Miranda - É engraçado. Quando já parecia que a independência formal talvez não fosse necessária, o debate ganhou contornos esdrúxulos. Mostrou que é necessária. Esse debate estaria ultrapassado se não fosse a subserviência do BC ao Palácio do Planalto atualmente. Ou se tivéssemos mantido uma política de autonomia na prática do BC, corno no tempo de Henrique Meirelles (presidente do BC entre 2003 e 2011) - e aqui defendo alguém que esteve num governo do PT.Demos um passo para trás tão grande na política de defesa da moeda, que é um sinal. Talvez a autonomia (informal, vigente hoje) não seja suficiente. Se, em algum momento, o BC deixa de ser autônomo, então temos de dar a ele, sim, a independência formal. Isso não tem nada a ver com dar poder aos bancos. Ao contrário. É a garantia de estabilidade da moeda no longo prazo. A independência serve para que técnicos possam conter a tendência inflacionária e eleitoreira do governo. O governo tende a privilegiar crescimento e emprego, no . curto prazo, por razões eleitoreiras. Mas sabemos que, no médio e longo prazo, não há uma troca de mais inflação por menos desemprego. Com mais inflação, você pode gerar um pouco mais de emprego no curto prazo, mas ele logo volta ao nível natural. Com inflação mais alta. Isso piora mais a vida do pobre que a do rico.
ÉPOCA - Outro debate é sobre quanto o governo tem de deixar de gastar e investir, para pagar a dívida pública. Quanto seria razoável o governo economizar?
Miranda - Fazer um superavit primário (saldo para pagar juros da dívida) de 2,5% do PIE seria razoável. Já bastaria para estabilizar a dívida líquida e bruta. Sem contar os malabarismos contábeis do governo, hoje estamos com zero de superavit. Precisamos caminhar para 2% ou 2,5% em dois ou três anos. Não é problema termos superavit de só 2% em 2015, e a dívida subir um pouco, pontualmente. O importante é que, a partir daí, ela embique para baixo. Mais importante que o tamanho do superavit, é o governo apresentar um plano de voo crível e transparente. Atualmente, tanto a credibilidade quanto a transparência estão péssimas.
ÉPOCA - Entre os países que cresceram muito nas últimas décadas, destacam-se casos como Coreia do Sul e índia, onde os governos atuam muito sobre a economia. Existem governos que sabem fazer isso de forma competente?
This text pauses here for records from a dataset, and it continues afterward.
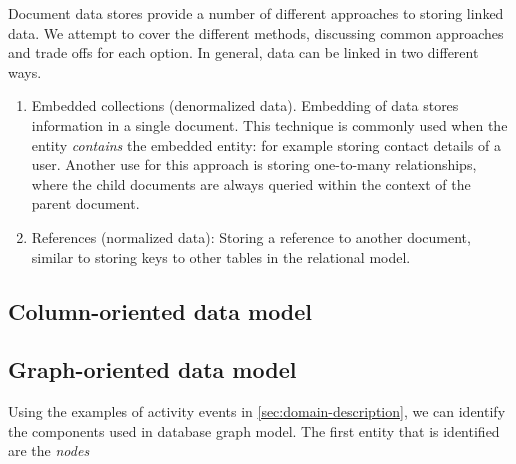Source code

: 





Document data stores provide a number of different approaches to storing linked data.
We attempt to cover the different methods, discussing common approaches and trade offs for each option.
In general, data can be linked in two different ways.

\begin{enumerate}
  \item Embedded collections (denormalized data).
        Embedding of data stores information in a single document.
        This technique is commonly used when the entity \textit{contains} the embedded entity: for example storing contact details of a user.
        Another use for this approach is storing one-to-many relationships, where the child documents are always queried within the context of the parent document.
  \item References (normalized data): Storing a reference to another document, similar to storing keys to other tables in the relational model.

\end{enumerate}

\subsection{Column-oriented data model}
\label{subsec:column-data-model}

\subsection{Graph-oriented data model}
\label{subsec:graph-data-model}

Using the examples of activity events in \cref{sec:domain-description}, we can identify the components used in database graph model.
The first entity that is identified are the \textit{nodes}

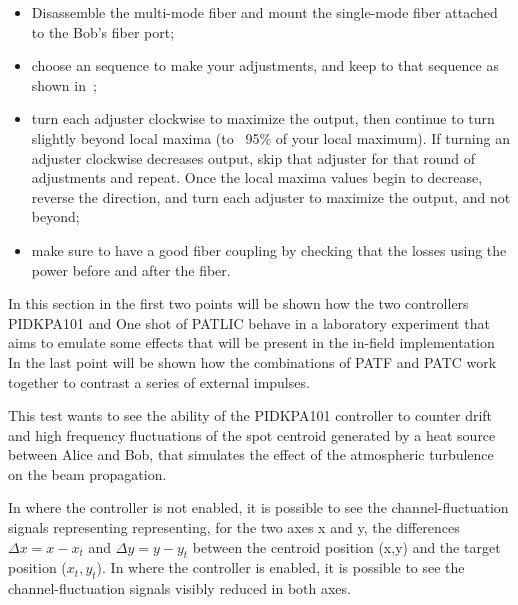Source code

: \begin{itemize}
  \item Disassemble the multi-mode fiber and mount the single-mode fiber attached to the Bob's fiber port;
  \item choose an sequence to make your adjustments, and keep to that sequence as shown in~;
  \item turn each adjuster clockwise to maximize the output, then continue to turn slightly beyond local maxima (to ~95\% of your local maximum). If turning an adjuster clockwise decreases output, skip that adjuster for that round of adjustments and repeat. Once the local maxima values begin to decrease, reverse the direction, and turn each adjuster to maximize the output, and not beyond;
  \item make sure to have a good fiber coupling by checking that the losses using the power before and after the fiber.
\end{itemize}


In this section in the first two points will be shown how the two controllers PIDKPA101 and One shot of PATLIC behave in a laboratory experiment that aims to emulate some effects that will be present in the in-field implementation
In the last point will be shown how the combinations of PATF and PATC work together to contrast a series of external impulses.

This test wants to see the ability of the PIDKPA101 controller to counter drift and high frequency fluctuations of the spot centroid generated by a heat source between Alice and Bob, that simulates the effect of the atmospheric turbulence on
the beam propagation.

In  where the controller is not enabled, it is possible to see the channel-fluctuation signals representing representing, for the two axes x and y, the differences $\Delta x = x - x_t$ and $\Delta y = y - y_t$ between the centroid position (x,y) and the target position ($x_t, y_t$).
In  where the controller is enabled, it is possible to see the channel-fluctuation signals visibly reduced in both axes.

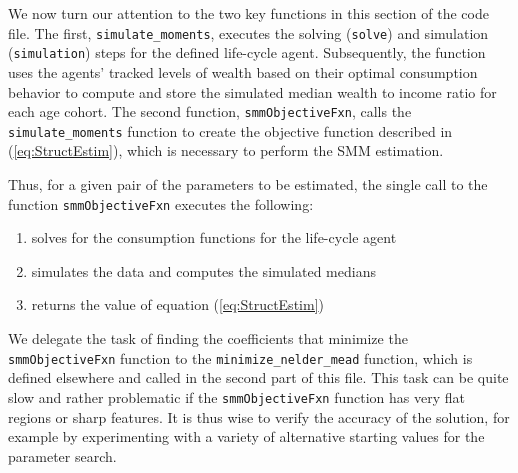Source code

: \documentclass[titlepage, headings=optiontotocandhead]{econark}
\begin{document}
{We now turn our attention to the two key functions in this section of the code file. The first, \texttt{simulate\_moments}, executes the solving (\texttt{solve}) and simulation (\texttt{simulation}) steps for the defined life-cycle agent.  Subsequently, the function uses the agents' tracked levels of wealth based on their optimal consumption behavior to compute and store the simulated median wealth to income ratio for each age cohort. The second function, \texttt{smmObjectiveFxn}, calls the \texttt{simulate\_moments} function to create the objective function described in (\ref{eq:StructEstim}), which is necessary to perform the SMM estimation.


% 

Thus, for a given pair of the parameters to be estimated, the single
call to the function \texttt{smmObjectiveFxn} executes the following:
\begin{enumerate}
\item solves for the consumption functions for the life-cycle agent
\item simulates the data and computes the simulated medians
\item returns the value of equation (\ref{eq:StructEstim})
\end{enumerate}

We delegate the task of finding the coefficients that minimize the \texttt{smmObjectiveFxn} function to the \texttt{minimize\_nelder\_mead} function, which is defined elsewhere and called in the second part of this file.  This task can be quite slow and rather problematic if the \texttt{smmObjectiveFxn} function has very flat regions or sharp features. It is thus wise to verify the accuracy of the solution, for example by experimenting with a variety of alternative starting values for the parameter search.

}
\end{document}
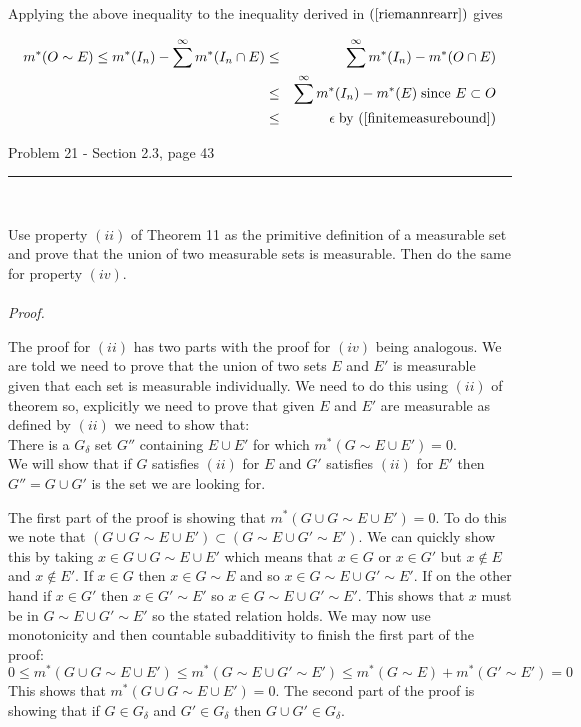 \documentclass[11pt,reqno]{article}
\begin{document}
\noindent Applying the above inequality to the inequality derived in $(\ref{riemannrearr})$ gives

\begin{eqnarray*}
m^*(O \sim E) \le m^*(I_n) -  \sum^\infty m^*(I_n \cap E) &\le& \sum^\infty m^*(I_n) - m^*(O \cap E) \\
&\le& \sum^\infty m^*(I_n) - m^*(E) \; \text{since $E \subset O$} \\
&\le& \epsilon \; \text{by $(\ref{finitemeasurebound})$}
\end{eqnarray*}

\begin{flushleft} 
Problem 21 - Section 2.3, page 43\\
\rule{500pt}{1pt}\\
\end{flushleft} 

Use property $(ii)$ of Theorem 11 as the primitive definition of a measurable set and prove that the union of two measurable sets is measurable. Then do the same for property $(iv)$.
\\\\ \emph{Proof.}

The proof for $(ii)$ has two parts with the proof for $(iv)$ being analogous. We are told we need to prove that the union of two sets $E$ and $E'$ is measurable given that each set is measurable individually. We need to do this using $(ii)$ of theorem so, explicitly we need to prove that given $E$ and $E'$ are measurable as defined by $(ii)$ we need to show that:\\
\indent There is a $G_\delta$ set $G''$ containing $E \cup E'$ for which $m^*(G \sim E \cup E') = 0$. \\

\noindent We will show that if $G$ satisfies $(ii)$ for $E$ and $G'$ satisfies $(ii)$ for $E'$ then $G'' = G \cup G'$ is the set we are looking for.

The first part of the proof is showing that $m^*(G \cup G \sim E \cup E') = 0$. To do this we note that $(G \cup G \sim E \cup E') \subset (G \sim E \cup G' \sim E')$. We can quickly show this by taking $x \in G \cup G \sim E \cup E'$ which means that $x \in G$ or $x \in G'$ but $x \notin E$ and $x \notin E'$. If $x \in G$ then $x \in G \sim E$ and so $x \in G \sim E \cup G' \sim E'$. If on the other hand if $x \in G'$ then $x \in G' \sim E'$ so $x \in G \sim E \cup G' \sim E'$. This shows that $x$ must be in $G \sim E \cup G' \sim E'$ so the stated relation holds.
We may now use monotonicity and then countable subadditivity to finish the first part of the proof:
\[  0 \le m^*(G \cup G \sim E \cup E') \le m^*(G \sim E \cup G' \sim E') \le m^*(G \sim E) + m^*(G' \sim E') = 0  \]
This shows that $m^*(G \cup G \sim E \cup E') = 0$.  The second part of the proof is showing that if $G \in G_\delta$ and $G' \in G_\delta$ then $G \cup G' \in G_\delta$.
\end{document}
Miranda - Acho que sim. A discussão não precisa ser tão ideológica. Não vejo problema em o Estado ter políticas para melhorar a distribuição de renda. Não questiono gastos com educação, saúde e renda mínima. Sou contra o microgerenciamento e a macrocefalia estatal. Não dá é para aumentar o tamanho do Estado de forma arbitrária. Estamos num sistema de "quem não chora não mama". O empresário que vai a Brasília e reclama ganha um benefício. O que não chora, não leva. Ao adotar uma política, o governo deveria informar o que faz, medir o resultado e, se der errado, voltar atrás e partir para outra. Sobre a Coreia do Sul, lembro que o país apresentou um grande ganho de produtividade após investir em qualidade de educação, uma política liberal. O liberalismo defende ferrenhamente a igualdade de oportunidades, que exige investimento em educação.
ÉPOCA - Que dica de investimento o senhor dá atualmente?
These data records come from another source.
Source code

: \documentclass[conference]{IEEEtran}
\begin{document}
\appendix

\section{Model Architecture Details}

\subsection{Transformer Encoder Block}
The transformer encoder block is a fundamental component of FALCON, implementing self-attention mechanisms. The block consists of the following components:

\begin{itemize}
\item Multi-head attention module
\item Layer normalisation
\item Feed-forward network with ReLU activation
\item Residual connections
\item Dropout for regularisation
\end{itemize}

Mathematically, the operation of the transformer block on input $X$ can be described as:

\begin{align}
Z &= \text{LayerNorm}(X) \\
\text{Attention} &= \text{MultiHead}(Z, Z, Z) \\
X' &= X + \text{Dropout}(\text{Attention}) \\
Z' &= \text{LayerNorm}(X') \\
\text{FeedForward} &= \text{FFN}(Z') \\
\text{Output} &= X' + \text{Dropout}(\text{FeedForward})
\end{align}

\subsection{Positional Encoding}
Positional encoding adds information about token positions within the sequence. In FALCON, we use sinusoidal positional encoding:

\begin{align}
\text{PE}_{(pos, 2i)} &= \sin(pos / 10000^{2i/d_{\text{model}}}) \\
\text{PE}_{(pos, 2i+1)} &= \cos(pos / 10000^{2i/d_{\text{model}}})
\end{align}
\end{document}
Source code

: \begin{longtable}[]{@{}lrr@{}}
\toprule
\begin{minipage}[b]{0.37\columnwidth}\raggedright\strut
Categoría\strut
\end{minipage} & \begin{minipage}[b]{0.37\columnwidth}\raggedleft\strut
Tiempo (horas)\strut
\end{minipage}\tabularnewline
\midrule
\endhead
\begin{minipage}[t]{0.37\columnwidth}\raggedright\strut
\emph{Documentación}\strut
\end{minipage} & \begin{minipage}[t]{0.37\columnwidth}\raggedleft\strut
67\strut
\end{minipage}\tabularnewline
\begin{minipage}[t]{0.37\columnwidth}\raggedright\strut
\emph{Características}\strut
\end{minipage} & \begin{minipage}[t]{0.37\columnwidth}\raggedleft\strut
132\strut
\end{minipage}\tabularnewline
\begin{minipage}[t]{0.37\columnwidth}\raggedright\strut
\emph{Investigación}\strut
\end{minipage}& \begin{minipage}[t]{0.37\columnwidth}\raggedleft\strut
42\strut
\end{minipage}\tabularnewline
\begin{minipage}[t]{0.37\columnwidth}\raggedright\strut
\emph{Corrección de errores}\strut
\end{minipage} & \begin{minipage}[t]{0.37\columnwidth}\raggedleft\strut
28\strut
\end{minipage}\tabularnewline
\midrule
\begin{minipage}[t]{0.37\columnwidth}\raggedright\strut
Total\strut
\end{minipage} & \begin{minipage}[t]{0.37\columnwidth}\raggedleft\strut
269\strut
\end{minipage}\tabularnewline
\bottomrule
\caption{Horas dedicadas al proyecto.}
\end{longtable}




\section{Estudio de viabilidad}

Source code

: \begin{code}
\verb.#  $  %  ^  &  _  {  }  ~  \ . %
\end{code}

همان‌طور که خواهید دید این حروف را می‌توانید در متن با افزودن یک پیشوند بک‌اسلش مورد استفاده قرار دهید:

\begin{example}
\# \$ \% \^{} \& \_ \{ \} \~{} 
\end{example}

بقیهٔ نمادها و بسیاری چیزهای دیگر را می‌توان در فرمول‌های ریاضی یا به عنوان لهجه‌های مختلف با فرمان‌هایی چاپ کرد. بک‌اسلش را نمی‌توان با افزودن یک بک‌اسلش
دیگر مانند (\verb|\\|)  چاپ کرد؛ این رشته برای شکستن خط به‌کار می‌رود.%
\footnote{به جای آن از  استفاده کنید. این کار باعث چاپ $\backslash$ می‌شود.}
Miranda- O dólar. Você ganha dos dois jeitos. Se der Dilma, haverá uma fuga de investimento estrangeiro do Brasil, porque o investidor estrangeiro se incomoda com o intervencionismo (com menos dólares entrando no país, ele se valorizará). Se der Marina, haverá menos pressão vendedora (tentativa do BC de baixar o preço do dólar), deixando o dólar flutuar ao sabor do mercado. O mercado sugere que a cotação vá para algo entre R$ 2,50 e R$ 2,80. É dólar para cima em qualquer dos cenários.